History: 1998, Act 58, Imd. Eff. Apr. 14, 1998 ;-- Am. 1998, Act 416, Imd. Eff. Dec. 21, 1998 ;-- Am. 2000, Act 431, Imd. Eff. Jan. 9, 2001 ;-- Am. 2010, Act 175, Imd. Eff. Sept. 30, 2010


© 2009 Legislative Council, State of Michigan


436.1903a Conviction or administrative disqualification of licensee; electronic transaction; sanctions; hearing and appeal procedures; definitions.

Sec. 903a.

(1) A licensee is subject to the licensing sanctions in subsection (2) if the licensee is convicted or administratively disqualified as the result of an electronic transaction to which all of the following apply:

(a) The transaction is a transaction for food assistance program benefits.

(b) The transaction involves an item other than eligible food.

(c) The transaction is related to the sale of alcoholic liquor under that licensee's liquor license.

(2) The commission or a commissioner or duly authorized agent of the commission designated by the chairperson of the commission shall, upon due notice and proper hearing, impose the following license sanctions upon a licensee described in subsection (1):

(a) For a first violation, a license suspension for between 30 and 60 days.

(b) For a second violation, a license suspension for between 61 and 120 days.

(c) For a third or subsequent violation, revocation of the license.

(3) A licensee aggrieved by a sanction imposed under subsection (2) may invoke the hearing and appeal procedures of section 903(2) and rules promulgated under that section.

(4) As used in this section:

(a) "Administratively disqualified" means administratively disqualified from acting as a merchant under the food and nutrition act of 2008, 7 USC 2011 to 2036a, or 7 CFR 278.6 because the licensee has engaged in trafficking as that term is defined in 7 CFR 271.2. A licensee is not administratively disqualified until any administrative or judicial review under 7 CFR 279 is complete.

(b) "Convicted" means that the licensee either was convicted of or pled guilty to a crime under section 300a(1)(c) of the Michigan penal code, 1931 PA 328, MCL 750.300a.
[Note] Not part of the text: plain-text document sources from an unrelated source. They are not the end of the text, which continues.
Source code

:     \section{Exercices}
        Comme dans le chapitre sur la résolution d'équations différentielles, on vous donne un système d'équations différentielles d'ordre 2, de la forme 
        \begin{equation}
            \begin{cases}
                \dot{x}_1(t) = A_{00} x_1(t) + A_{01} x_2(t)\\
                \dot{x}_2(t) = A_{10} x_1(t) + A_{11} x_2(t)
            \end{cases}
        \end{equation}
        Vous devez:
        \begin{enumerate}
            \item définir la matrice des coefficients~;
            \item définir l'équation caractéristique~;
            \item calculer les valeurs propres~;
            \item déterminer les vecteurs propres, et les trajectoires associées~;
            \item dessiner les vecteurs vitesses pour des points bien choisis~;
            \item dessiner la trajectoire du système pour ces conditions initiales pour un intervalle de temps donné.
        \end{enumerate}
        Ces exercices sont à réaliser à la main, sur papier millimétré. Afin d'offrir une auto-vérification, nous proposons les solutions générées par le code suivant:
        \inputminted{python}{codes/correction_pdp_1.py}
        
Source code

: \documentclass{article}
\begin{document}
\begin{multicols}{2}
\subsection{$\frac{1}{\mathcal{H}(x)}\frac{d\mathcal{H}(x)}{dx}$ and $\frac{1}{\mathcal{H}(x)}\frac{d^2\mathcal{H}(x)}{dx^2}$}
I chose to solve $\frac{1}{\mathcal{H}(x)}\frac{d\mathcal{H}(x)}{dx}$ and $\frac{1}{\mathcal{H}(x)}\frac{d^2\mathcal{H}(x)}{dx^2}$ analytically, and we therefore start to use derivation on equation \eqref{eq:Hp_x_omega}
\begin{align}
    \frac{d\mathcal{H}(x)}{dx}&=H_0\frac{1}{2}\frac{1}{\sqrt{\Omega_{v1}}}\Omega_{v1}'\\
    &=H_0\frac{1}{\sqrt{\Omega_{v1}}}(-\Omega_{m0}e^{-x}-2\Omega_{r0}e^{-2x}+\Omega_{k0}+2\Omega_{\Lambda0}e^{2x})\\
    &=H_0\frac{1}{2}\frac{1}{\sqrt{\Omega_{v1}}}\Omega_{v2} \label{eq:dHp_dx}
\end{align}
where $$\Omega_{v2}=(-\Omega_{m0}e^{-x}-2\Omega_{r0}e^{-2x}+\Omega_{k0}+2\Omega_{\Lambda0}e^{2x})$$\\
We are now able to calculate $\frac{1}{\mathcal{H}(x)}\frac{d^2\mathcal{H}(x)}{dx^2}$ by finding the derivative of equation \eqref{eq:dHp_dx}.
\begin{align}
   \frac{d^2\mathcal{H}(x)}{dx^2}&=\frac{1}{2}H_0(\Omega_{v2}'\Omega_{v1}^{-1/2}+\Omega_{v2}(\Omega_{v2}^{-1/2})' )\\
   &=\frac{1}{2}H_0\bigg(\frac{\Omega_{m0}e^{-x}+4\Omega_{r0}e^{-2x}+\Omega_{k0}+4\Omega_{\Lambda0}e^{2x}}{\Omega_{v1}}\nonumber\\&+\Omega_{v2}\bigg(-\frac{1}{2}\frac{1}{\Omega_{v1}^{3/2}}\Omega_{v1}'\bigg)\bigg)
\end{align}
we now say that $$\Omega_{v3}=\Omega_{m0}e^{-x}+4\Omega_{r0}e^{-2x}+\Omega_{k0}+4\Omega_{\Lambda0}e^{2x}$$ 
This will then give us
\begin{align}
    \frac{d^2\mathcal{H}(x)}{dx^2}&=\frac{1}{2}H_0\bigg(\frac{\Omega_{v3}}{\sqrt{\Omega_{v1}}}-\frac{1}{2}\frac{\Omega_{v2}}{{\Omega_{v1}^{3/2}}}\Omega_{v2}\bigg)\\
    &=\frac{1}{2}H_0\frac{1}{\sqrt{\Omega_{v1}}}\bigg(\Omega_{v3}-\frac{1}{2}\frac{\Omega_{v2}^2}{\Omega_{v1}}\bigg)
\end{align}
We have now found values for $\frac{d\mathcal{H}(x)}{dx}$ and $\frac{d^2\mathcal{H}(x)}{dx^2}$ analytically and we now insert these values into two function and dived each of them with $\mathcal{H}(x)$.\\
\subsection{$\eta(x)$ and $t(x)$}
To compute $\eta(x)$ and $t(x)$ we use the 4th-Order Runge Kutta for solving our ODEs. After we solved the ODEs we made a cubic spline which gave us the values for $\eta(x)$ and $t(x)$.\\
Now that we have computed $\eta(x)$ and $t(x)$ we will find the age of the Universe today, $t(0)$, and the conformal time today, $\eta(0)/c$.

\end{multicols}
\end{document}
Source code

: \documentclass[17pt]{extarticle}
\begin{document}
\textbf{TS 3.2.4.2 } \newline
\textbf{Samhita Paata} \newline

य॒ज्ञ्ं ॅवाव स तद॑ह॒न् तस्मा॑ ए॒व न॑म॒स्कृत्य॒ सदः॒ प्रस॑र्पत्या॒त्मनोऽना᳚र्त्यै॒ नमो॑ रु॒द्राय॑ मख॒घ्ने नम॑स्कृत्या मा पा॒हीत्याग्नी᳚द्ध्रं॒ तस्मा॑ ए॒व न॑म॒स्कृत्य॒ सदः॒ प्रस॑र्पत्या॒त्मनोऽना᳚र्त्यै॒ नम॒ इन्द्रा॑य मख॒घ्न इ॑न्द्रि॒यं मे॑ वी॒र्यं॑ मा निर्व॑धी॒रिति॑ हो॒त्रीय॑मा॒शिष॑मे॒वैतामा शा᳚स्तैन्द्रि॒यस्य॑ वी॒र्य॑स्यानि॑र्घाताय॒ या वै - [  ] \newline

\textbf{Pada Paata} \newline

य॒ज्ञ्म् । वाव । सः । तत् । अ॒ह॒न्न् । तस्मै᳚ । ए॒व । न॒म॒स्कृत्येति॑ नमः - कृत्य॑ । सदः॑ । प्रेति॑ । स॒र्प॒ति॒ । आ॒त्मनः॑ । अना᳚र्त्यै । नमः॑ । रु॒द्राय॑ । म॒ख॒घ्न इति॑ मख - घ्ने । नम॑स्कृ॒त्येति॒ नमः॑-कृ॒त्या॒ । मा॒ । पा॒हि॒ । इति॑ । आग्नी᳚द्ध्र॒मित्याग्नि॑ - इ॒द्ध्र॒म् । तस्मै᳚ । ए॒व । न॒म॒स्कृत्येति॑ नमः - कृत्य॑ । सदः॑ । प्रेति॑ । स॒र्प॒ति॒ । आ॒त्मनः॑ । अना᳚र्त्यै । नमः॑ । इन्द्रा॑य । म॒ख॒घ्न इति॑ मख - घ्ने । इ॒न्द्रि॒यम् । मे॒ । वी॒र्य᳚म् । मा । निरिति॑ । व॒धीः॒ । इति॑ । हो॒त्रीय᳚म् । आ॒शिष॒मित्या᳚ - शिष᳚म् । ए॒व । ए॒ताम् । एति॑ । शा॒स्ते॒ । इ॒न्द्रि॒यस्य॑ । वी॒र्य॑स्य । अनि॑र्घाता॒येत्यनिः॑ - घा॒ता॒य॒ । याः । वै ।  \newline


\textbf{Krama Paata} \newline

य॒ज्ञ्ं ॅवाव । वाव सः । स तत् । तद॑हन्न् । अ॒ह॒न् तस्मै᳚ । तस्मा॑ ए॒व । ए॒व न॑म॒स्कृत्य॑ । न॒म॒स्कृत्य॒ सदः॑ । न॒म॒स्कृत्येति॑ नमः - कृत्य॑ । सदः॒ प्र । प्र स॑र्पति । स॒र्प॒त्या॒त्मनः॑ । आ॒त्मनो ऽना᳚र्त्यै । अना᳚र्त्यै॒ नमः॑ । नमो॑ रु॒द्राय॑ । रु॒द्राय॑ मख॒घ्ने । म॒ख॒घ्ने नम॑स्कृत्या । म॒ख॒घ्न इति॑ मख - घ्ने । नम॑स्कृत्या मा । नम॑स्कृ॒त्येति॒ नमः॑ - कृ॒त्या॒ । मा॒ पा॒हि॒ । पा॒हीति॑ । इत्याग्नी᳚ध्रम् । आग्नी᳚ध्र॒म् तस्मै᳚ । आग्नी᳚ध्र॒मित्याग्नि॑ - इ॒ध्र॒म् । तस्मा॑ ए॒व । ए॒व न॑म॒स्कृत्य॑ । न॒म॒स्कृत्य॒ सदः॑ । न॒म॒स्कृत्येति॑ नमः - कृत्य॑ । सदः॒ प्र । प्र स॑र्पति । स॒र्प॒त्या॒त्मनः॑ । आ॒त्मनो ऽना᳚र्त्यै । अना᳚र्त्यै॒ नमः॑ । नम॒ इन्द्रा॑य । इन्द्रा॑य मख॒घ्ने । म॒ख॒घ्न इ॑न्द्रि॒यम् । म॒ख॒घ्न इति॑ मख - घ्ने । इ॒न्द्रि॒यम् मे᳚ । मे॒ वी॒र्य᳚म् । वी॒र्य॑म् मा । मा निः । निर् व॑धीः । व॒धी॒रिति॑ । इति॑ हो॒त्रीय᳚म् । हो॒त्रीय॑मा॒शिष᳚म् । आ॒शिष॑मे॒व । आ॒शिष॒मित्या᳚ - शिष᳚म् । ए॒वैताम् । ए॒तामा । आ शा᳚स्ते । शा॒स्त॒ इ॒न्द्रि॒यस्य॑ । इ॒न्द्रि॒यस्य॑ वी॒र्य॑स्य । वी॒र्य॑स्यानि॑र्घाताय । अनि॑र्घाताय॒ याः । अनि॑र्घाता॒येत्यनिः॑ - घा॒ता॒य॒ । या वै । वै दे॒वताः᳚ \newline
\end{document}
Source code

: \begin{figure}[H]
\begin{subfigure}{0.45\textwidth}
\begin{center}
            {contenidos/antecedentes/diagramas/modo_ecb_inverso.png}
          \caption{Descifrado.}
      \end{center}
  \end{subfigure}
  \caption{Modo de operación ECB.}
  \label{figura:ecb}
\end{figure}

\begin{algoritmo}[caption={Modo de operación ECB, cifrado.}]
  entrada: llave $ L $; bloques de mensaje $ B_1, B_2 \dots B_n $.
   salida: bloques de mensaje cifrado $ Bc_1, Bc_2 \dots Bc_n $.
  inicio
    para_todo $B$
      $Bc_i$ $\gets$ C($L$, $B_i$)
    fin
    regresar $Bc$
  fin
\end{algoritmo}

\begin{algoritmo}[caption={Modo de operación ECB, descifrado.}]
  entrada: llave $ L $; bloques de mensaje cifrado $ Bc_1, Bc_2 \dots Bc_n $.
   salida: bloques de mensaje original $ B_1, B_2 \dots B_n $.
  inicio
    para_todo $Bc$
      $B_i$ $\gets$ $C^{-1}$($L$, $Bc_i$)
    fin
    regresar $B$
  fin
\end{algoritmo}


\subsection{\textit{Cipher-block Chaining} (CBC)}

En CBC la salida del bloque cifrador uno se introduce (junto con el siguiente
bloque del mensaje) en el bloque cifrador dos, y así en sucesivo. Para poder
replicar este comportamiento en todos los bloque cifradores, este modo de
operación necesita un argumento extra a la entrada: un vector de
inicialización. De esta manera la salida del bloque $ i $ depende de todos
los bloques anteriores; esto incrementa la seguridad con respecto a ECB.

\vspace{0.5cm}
(c) "Eligible food" means that term as defined in 7 CFR 271.2.


History: Add. 2013, Act 55, Eff. Sept. 10, 2013


© 2009 Legislative Council, State of Michigan


436.1904 Consumption or possession of alcoholic liquor on school property; prohibition; violation as misdemeanor; exceptions; other violations; application of section to minor; definitions.

Sec. 904.

(1) A person shall not consume alcoholic liquor or school property or possess alcoholic liquor on school property with the intent to consume it on school property.

(2) A person who violates this section is guilty of a misdemeanor punishable as follows:

(a) If the person has no prior convictions, by imprisonment for not more than 93 days or a fine of not more than $250.00, or both.

(b) If the person has 1 prior conviction, by imprisonment for not more than 93 days or a fine of not more than $500.00, or both.

(c) If the person has 2 or more prior convictions, by imprisonment for not more than 1 year or a fine of not more than $1,000.00, or both.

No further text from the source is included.